## Entries shown
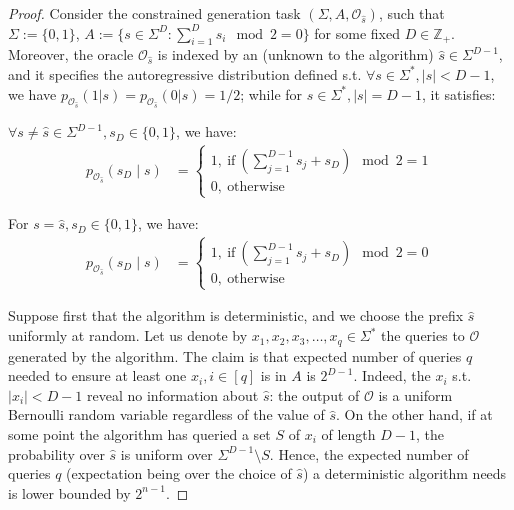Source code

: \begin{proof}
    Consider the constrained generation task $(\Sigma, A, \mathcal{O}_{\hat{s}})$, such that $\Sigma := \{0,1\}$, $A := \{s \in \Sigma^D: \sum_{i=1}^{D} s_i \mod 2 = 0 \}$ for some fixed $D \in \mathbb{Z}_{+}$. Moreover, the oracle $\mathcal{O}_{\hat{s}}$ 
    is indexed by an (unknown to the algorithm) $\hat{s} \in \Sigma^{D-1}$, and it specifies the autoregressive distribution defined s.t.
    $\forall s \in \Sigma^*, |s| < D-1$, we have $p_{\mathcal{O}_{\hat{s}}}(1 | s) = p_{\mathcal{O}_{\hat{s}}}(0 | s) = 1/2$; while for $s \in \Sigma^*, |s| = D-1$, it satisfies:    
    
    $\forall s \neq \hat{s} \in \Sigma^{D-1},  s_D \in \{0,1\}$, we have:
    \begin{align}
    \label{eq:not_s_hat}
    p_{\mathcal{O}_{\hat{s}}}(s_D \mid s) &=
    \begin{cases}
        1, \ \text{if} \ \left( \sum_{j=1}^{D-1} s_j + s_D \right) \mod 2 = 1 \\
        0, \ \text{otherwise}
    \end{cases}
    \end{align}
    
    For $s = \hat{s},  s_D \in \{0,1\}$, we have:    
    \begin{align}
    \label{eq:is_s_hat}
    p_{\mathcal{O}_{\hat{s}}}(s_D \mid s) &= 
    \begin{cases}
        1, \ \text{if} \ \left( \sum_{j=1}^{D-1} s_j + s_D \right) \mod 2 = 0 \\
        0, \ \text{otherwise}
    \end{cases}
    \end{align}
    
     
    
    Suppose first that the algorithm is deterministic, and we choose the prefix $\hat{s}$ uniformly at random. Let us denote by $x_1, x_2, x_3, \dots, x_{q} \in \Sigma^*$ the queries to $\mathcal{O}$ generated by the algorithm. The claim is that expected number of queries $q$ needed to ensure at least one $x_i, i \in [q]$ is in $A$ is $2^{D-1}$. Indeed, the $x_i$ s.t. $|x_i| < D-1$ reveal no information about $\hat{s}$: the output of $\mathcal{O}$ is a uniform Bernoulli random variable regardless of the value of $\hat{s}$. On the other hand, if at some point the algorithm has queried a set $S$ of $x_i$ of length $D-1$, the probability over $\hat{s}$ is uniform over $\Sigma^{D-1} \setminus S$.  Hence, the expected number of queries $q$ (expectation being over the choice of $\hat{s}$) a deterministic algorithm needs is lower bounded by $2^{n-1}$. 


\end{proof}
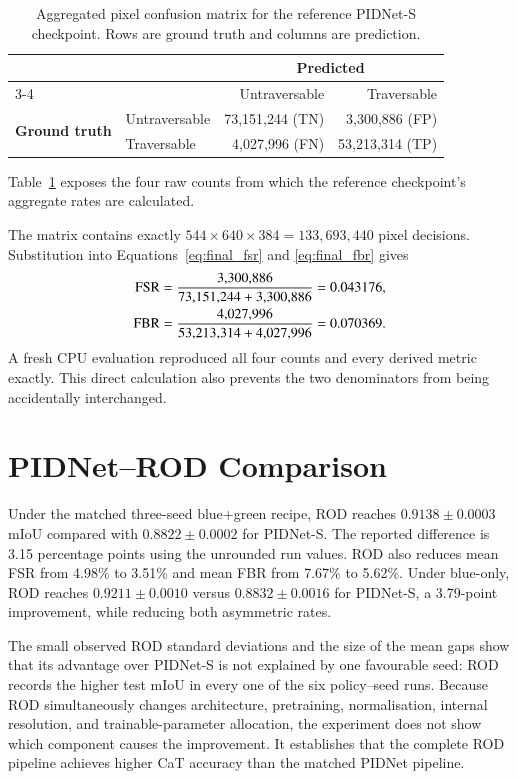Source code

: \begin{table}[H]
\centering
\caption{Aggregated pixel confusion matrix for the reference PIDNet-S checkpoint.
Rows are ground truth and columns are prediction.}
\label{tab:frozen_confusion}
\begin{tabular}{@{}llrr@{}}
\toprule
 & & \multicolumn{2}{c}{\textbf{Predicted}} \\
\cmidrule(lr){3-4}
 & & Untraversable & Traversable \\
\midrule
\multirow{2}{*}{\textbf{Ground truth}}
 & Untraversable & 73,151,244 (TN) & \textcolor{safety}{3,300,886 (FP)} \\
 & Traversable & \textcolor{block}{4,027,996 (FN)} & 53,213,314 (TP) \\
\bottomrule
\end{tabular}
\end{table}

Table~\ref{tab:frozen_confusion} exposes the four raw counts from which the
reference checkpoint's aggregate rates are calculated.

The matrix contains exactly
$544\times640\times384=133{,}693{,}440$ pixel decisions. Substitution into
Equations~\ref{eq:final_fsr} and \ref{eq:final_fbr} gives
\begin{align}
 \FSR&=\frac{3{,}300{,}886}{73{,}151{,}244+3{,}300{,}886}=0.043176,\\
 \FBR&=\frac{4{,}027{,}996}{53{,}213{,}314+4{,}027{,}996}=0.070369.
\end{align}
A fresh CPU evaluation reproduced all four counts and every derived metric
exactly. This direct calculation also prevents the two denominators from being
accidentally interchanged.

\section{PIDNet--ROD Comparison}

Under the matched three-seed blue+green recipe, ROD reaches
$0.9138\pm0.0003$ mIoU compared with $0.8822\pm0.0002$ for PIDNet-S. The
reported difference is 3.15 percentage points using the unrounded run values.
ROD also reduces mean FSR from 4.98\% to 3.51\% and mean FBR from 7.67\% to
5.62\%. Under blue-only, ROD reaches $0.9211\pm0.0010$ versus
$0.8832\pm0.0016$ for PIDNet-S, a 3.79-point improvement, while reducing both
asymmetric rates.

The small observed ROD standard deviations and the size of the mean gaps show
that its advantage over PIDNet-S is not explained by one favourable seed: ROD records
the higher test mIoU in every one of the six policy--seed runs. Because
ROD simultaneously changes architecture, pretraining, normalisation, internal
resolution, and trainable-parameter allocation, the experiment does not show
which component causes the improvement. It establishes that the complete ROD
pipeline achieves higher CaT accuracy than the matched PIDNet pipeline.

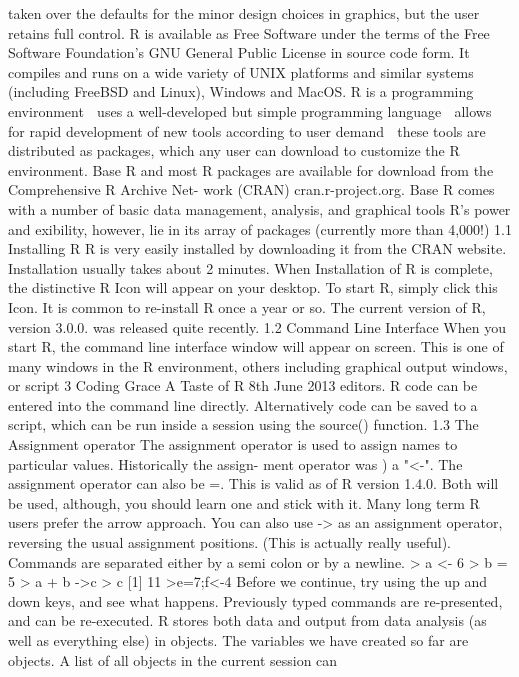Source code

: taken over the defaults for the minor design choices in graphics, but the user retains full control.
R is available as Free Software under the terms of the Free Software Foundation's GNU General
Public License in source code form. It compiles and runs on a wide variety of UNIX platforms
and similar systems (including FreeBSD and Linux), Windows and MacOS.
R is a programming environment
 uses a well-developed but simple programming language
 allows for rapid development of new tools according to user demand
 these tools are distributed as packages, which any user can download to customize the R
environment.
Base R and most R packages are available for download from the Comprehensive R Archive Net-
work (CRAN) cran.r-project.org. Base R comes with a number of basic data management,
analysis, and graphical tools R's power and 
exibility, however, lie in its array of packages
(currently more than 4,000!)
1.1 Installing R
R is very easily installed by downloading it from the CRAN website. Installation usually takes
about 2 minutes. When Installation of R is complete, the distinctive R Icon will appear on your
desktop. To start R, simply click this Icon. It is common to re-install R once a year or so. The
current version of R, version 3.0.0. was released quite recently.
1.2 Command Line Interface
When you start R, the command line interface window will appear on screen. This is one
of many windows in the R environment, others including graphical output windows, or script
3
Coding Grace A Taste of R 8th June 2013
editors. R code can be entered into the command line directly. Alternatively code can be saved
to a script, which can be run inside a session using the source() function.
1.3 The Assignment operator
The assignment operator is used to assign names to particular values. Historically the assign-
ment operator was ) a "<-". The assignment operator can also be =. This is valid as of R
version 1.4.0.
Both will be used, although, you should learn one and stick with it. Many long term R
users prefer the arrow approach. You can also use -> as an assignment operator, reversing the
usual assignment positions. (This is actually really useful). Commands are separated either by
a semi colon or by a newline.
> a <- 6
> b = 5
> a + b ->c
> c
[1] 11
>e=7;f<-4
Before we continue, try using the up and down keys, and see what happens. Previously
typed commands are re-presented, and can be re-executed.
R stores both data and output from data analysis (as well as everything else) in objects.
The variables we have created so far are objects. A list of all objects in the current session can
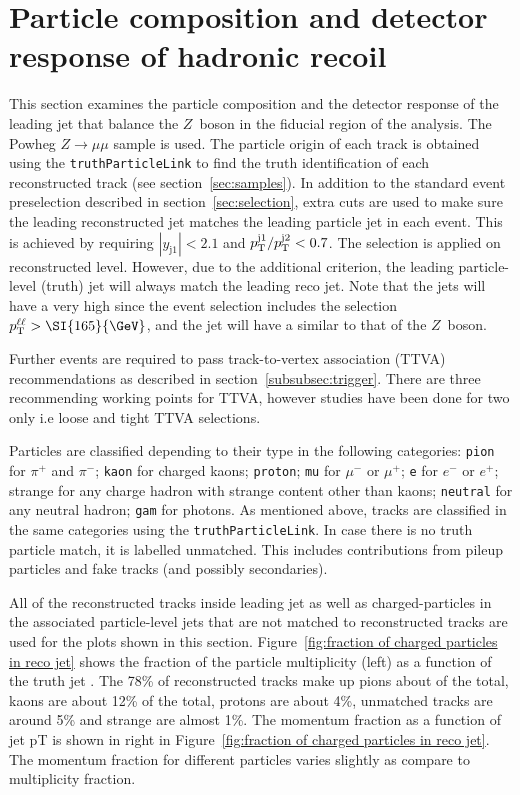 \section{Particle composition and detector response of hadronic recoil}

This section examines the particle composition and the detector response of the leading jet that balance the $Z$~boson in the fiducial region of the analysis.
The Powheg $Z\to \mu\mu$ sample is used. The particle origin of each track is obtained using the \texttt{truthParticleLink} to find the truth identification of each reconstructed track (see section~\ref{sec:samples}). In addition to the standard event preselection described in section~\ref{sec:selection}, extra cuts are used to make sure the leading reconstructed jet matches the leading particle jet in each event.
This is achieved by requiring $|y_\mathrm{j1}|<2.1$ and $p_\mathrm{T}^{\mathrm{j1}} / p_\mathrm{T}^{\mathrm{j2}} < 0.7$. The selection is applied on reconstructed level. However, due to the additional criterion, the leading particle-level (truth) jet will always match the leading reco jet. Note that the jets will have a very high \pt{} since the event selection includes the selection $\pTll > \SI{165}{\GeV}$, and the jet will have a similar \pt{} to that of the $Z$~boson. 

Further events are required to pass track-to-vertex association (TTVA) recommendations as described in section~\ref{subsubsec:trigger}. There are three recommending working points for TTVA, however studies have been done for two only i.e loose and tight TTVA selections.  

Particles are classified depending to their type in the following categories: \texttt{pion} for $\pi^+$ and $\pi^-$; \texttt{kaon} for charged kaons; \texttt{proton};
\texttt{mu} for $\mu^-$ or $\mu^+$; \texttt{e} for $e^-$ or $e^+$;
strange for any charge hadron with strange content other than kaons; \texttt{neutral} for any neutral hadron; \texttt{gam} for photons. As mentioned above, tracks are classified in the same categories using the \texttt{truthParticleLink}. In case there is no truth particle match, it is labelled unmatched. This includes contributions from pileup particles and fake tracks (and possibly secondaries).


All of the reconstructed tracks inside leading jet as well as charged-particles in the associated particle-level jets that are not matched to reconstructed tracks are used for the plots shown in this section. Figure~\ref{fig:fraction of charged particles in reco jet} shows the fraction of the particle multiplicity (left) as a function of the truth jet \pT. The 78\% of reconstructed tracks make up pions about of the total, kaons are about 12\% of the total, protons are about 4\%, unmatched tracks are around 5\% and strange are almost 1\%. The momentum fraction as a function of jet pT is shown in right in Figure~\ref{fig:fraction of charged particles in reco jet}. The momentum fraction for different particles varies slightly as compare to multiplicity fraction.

## Exercise directions
What is needed is an exact copy of the lines from the start of the records through the line containing "is indexed by", with no pictures.

## Completed exercise
Source code

: \begin{proof}
    Consider the constrained generation task $(\Sigma, A, \mathcal{O}_{\hat{s}})$, such that $\Sigma := \{0,1\}$, $A := \{s \in \Sigma^D: \sum_{i=1}^{D} s_i \mod 2 = 0 \}$ for some fixed $D \in \mathbb{Z}_{+}$. Moreover, the oracle $\mathcal{O}_{\hat{s}}$ 
    is indexed by an (unknown to the algorithm) $\hat{s} \in \Sigma^{D-1}$, and it specifies the autoregressive distribution defined s.t.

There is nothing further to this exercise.